Conclusion - Don't throw out the baby with the bathwater
The history of PSA testing is one of significant breakthroughs and advancement in our understanding of the molecular biology of the PSA molecule, which has led directly to the development of novel blood tests based on these discoveries. In 1998, this process led to the approval of the Free PSA test, which significantly improved upon the clinical performance of the PSA test in detecting prostate cancer. Now, 13 years later, once again we are on the cusp of FDA approval for the -2 pro PSA test and the phi, based on all three molecular forms of PSA (total PSA, free PSA and -2 pro PSA). Dr. Slawin has been a leader in this process since the early days of PSA, and has been responsible for some of the key discoveries and studies that have enabled advancement in the field. The lesson learned is that continuous study and improvement of PSA-based screening, rather than abandonment as recommended by the USPSTF, is the road to improved health and reduced morbidity and mortality from prostate cancer.
1. Hugosson J, Carlsson S, Aus G, et al. Mortality results from the Goteborg randomised population-based prostate-cancer screening trial. Lancet Oncol 2010;11:725-32.
2. Guazzoni G, Nava L, Lazzeri M, et al. Prostate-specific antigen (PSA) isoform p2PSA significantly improves the prediction of prostate cancer at initial extended prostate biopsies in patients with total PSA between 2.0 and 10 ng/ml: results of a prospective study in a clinical setting. Eur Urol 2011;60:214-22.
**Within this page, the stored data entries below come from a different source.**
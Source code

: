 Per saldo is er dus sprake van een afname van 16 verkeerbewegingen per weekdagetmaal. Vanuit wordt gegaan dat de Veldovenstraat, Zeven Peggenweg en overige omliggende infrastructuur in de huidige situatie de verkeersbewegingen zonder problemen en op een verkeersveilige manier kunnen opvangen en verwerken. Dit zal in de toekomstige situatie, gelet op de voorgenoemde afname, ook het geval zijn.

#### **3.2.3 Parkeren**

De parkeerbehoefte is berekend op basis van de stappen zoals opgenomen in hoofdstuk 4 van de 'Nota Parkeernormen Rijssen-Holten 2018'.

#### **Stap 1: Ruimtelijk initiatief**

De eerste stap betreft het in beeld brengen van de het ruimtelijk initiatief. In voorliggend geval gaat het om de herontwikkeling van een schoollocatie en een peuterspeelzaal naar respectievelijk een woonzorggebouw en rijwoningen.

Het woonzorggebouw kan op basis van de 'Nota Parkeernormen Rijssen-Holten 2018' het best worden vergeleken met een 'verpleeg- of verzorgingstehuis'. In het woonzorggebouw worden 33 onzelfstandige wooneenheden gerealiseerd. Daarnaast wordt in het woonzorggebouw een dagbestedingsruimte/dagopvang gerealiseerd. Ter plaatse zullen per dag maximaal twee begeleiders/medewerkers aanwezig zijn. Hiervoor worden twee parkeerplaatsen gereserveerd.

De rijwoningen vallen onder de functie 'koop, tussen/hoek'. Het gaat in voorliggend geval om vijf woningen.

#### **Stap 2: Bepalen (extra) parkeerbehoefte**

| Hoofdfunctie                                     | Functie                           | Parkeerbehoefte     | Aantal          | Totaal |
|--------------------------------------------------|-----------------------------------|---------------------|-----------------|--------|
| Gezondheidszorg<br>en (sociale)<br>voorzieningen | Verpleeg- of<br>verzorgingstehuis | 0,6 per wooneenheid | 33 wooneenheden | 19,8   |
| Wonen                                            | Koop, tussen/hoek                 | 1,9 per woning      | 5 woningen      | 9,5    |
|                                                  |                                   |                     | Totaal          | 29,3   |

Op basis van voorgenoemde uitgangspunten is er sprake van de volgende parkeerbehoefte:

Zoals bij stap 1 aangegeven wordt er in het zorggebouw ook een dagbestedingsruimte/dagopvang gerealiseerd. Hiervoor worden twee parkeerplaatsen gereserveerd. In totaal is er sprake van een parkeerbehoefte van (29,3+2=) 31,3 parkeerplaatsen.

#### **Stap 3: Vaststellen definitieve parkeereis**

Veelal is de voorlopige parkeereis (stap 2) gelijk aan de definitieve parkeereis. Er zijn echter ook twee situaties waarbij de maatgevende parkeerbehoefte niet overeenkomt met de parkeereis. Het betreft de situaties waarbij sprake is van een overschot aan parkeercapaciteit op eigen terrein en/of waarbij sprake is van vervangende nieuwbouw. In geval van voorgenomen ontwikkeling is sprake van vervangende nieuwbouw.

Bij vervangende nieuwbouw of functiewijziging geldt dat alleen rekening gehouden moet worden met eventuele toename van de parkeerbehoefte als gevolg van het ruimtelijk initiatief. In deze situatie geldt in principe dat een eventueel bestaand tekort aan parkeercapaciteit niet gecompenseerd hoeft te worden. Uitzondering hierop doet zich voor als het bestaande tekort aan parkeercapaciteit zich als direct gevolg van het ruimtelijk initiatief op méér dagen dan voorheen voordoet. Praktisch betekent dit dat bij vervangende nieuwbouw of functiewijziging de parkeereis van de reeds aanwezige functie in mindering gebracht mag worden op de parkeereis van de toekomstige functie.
3. Mikolajczyk SD, Millar LS, Wang TJ, Rittenhouse HG, Marks LS, Song W, Wheeler TM, and Slawin KM. A precursor form of prostate-specific antigen is more highly elevated in prostate cancer compared with benign transition zone prostate tissue. Cancer Res 2000;60:756-9.
4. Catalona WJ, Partin AW, Slawin KM, et al. Use of the percentage of free prostate-specific antigen to enhance differentiation of prostate cancer from benign prostatic disease: a prospective multicenter clinical trial. JAMA 1998;279:1542-7.
5. Catalona WJ, Partin AW, Sanda MG, Wei JT, Klee G,Bangma CH, Slawin KM, Marks LS, Loeb S, Broyles DL, Shin SS, Cruz AB, Chan DW, Sokoll LJ, Roberts WL,van Schaik RHN and Mizrahi IA. A multicenter study of [-2]pro-prostate specific antigen combined with prostate specific antigen and free prostate specific antigen for prostate cancer detection in the 2.0 to 10.0 ng/ml prostate specific antigen range. J Urol 2011;185:1650-5.